Qureshi, who was tutored in the art of miniature painting by Bashir Ahmed and Imran Qureshi, graduated with a degree in the subject from the National College of Arts, Lahore, in 2005. He now divides his time between Lahore, where he primarily focuses on his work, and the fine arts department of the Institute of Art and Design, Jamshoro Sindh, where he is a visiting faculty member.
From his first group showing in the South Asian Calligraphers display held at the Alhamra Cutural Complex, Lahore, in 2005. Qureshis input made an impact on the viewer, his contribution was distinctive and the inclusion of his work in further shows was memorable. His work was seen in Karachi for the first time in 2006, and since then, has been exhibited throughout Pakistan as well as Dhaka, Dubai Abu Dhabi, Oman, India and Algeria.
Qureshi is an artist who infuses personal involvement in his art, amplifying a meaningful visual essence. His early art tuition in Sindh was financed by his work with textiles and tailoring before he gained admission to NCA in 2002. Now he refers to his own life and initial struggle to become an artist by introducing tiny, stichlike motifs. His observations are insightful as he examines the question of identify, the co-existence of miniature art while he experimentally addresses universal contemporary themes.
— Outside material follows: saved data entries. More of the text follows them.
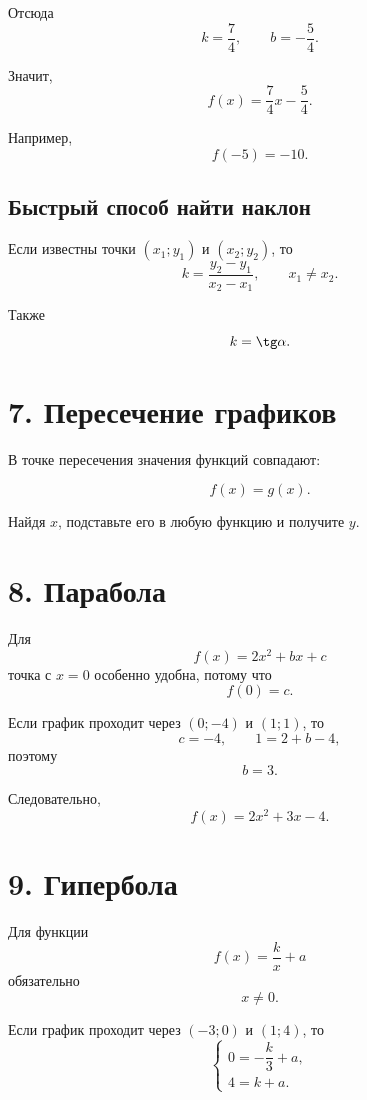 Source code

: \documentclass[a4paper,12pt]{article}
\newcommand{\sepLine}{\par\vspace{2mm}{\color{lightaccent}\rule{\linewidth}{0.8pt}}\vspace{2mm}}
\begin{document}
Отсюда
\[
k=\frac74,
\qquad
b=-\frac54.
\]

Значит,
\[
\boxed{f(x)=\frac74x-\frac54}.
\]

Например,
\[
\boxed{f(-5)=-10}.
\]

\subsection*{Быстрый способ найти наклон}

Если известны точки $(x_1;y_1)$ и $(x_2;y_2)$, то
\[
\boxed{k=\frac{y_2-y_1}{x_2-x_1}},
\qquad x_1\ne x_2.
\]

Также
\[
k=\tg\alpha.
\]

\sepLine

\section*{\textcolor{darkaccent}{7. Пересечение графиков}}

В точке пересечения значения функций совпадают:

\[
\boxed{f(x)=g(x)}.
\]

Найдя $x$, подставьте его в любую функцию и получите $y$.

\sepLine

\section*{\textcolor{darkaccent}{8. Парабола}}

Для
\[
f(x)=2x^2+bx+c
\]
точка с $x=0$ особенно удобна, потому что
\[
f(0)=c.
\]

Если график проходит через $(0;-4)$ и $(1;1)$, то
\[
c=-4,
\qquad
1=2+b-4,
\]
поэтому
\[
b=3.
\]

Следовательно,
\[
\boxed{f(x)=2x^2+3x-4}.
\]

\sepLine

\section*{\textcolor{darkaccent}{9. Гипербола}}

Для функции
\[
f(x)=\frac{k}{x}+a
\]
обязательно
\[
\boxed{x\ne0}.
\]

Если график проходит через $(-3;0)$ и $(1;4)$, то
\[
\begin{cases}
0=-\dfrac{k}{3}+a,\\
4=k+a.
\end{cases}
\]
\end{document}
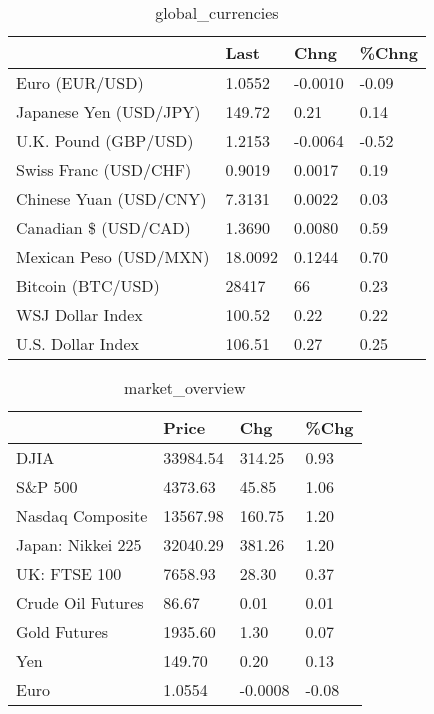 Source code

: \documentclass{article}%
\begin{document}
%


\begin{table}[htbp]%
\caption{global\_currencies}%
\centering%
\begin{adjustbox}{width=1\textwidth}%
\begin{tabular}{llll}
\toprule
                       &    Last &    Chng & \%Chng \\
\midrule
        Euro (EUR/USD) &  1.0552 & -0.0010 & -0.09 \\
Japanese Yen (USD/JPY) &  149.72 &    0.21 &  0.14 \\
  U.K. Pound (GBP/USD) &  1.2153 & -0.0064 & -0.52 \\
 Swiss Franc (USD/CHF) &  0.9019 &  0.0017 &  0.19 \\
Chinese Yuan (USD/CNY) &  7.3131 &  0.0022 &  0.03 \\
  Canadian \$ (USD/CAD) &  1.3690 &  0.0080 &  0.59 \\
Mexican Peso (USD/MXN) & 18.0092 &  0.1244 &  0.70 \\
     Bitcoin (BTC/USD) &   28417 &      66 &  0.23 \\
      WSJ Dollar Index &  100.52 &    0.22 &  0.22 \\
     U.S. Dollar Index &  106.51 &    0.27 &  0.25 \\
\bottomrule
\end{tabular}
%
\end{adjustbox}%
\end{table}

%


\begin{table}[htbp]%
\caption{market\_overview}%
\centering%
\begin{adjustbox}{width=1\textwidth}%
\begin{tabular}{llll}
\toprule
                  &    Price &     Chg &  \%Chg \\
\midrule
             DJIA & 33984.54 &  314.25 &  0.93 \\
          S\&P 500 &  4373.63 &   45.85 &  1.06 \\
 Nasdaq Composite & 13567.98 &  160.75 &  1.20 \\
Japan: Nikkei 225 & 32040.29 &  381.26 &  1.20 \\
     UK: FTSE 100 &  7658.93 &   28.30 &  0.37 \\
Crude Oil Futures &    86.67 &    0.01 &  0.01 \\
     Gold Futures &  1935.60 &    1.30 &  0.07 \\
              Yen &   149.70 &    0.20 &  0.13 \\
             Euro &   1.0554 & -0.0008 & -0.08 \\
\bottomrule
\end{tabular}
%
\end{adjustbox}%
\end{table}

%
\end{document}
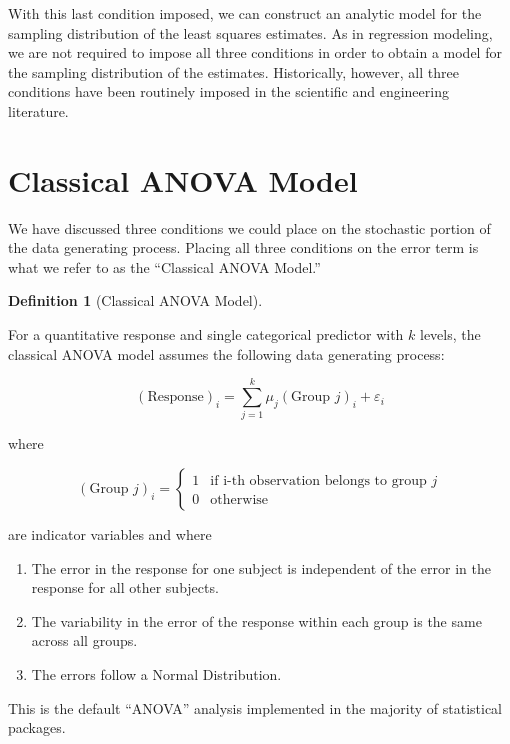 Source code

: \documentclass[
  letterpaper,
  DIV=11,
  numbers=noendperiod]{scrreprt}
\providecommand{\tightlist}{%
  \setlength{\itemsep}{0pt}\setlength{\parskip}{0pt}}\usepackage{longtable,booktabs,array}
\theoremstyle{definition}
\newtheorem{definition}{Definition}[chapter]
\theoremstyle{definition}
\theoremstyle{plain}
\theoremstyle{remark}
\begin{document}
With this last condition imposed, we can construct an analytic model for
the sampling distribution of the least squares estimates. As in
regression modeling, we are not required to impose all three conditions
in order to obtain a model for the sampling distribution of the
estimates. Historically, however, all three conditions have been
routinely imposed in the scientific and engineering literature.

\section{Classical ANOVA Model}\label{classical-anova-model}

We have discussed three conditions we could place on the stochastic
portion of the data generating process. Placing all three conditions on
the error term is what we refer to as the ``Classical ANOVA Model.''

\begin{definition}[Classical ANOVA
Model]\protect\hypertarget{def-classical-anova}{}\label{def-classical-anova}

For a quantitative response and single categorical predictor with \(k\)
levels, the classical ANOVA model assumes the following data generating
process:

\[(\text{Response})_i = \sum_{j=1}^{k} \mu_j (\text{Group } j)_i + \varepsilon_i\]

where

\[
(\text{Group } j)_{i} = \begin{cases}
  1 & \text{if i-th observation belongs to group } j \\
  0 & \text{otherwise}
  \end{cases}
\]

are indicator variables and where

\begin{enumerate}
\def\labelenumi{\arabic{enumi}.}
\tightlist
\item
  The error in the response for one subject is independent of the error
  in the response for all other subjects.
\item
  The variability in the error of the response within each group is the
  same across all groups.
\item
  The errors follow a Normal Distribution.
\end{enumerate}

This is the default ``ANOVA'' analysis implemented in the majority of
statistical packages.

\end{definition}
\end{document}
Until the middle of the 19th century most art was basically directed toward a local audience whereas artists today enjoy a wider experience and the diversity of contemporary art that reflects on the plurality of culture. At present, there is a vast range demanding a greater response and acceptance, making constant adjustment and introducing understanding on the differing lifestyles lived globally in our time.
Among Qureshis artworks that will be on display, one discovers digital images cut into strips and glued to the wasli surface to create tiered layers of vertical colour that, in my view, resembles dissolved garden images. Further experiments include a circle of tiny strips, and eschewing colour, there is a sequence of pen work on wasli using multiple marks to create vertical and horizontal lines.
A particularly graceful composition portrays references to a repetitive female form, the flow of the costume ensuring an interesting contrast to the linear, textural effect of the disciplined background. Qureshi is, above all, an experimentalist and he appears to be progressing into a visually innovatory direction. His determination continues as he endeavours to evoke the thrill of new dialogue based on his desire to evaluate and pay homage to the traditions of the past.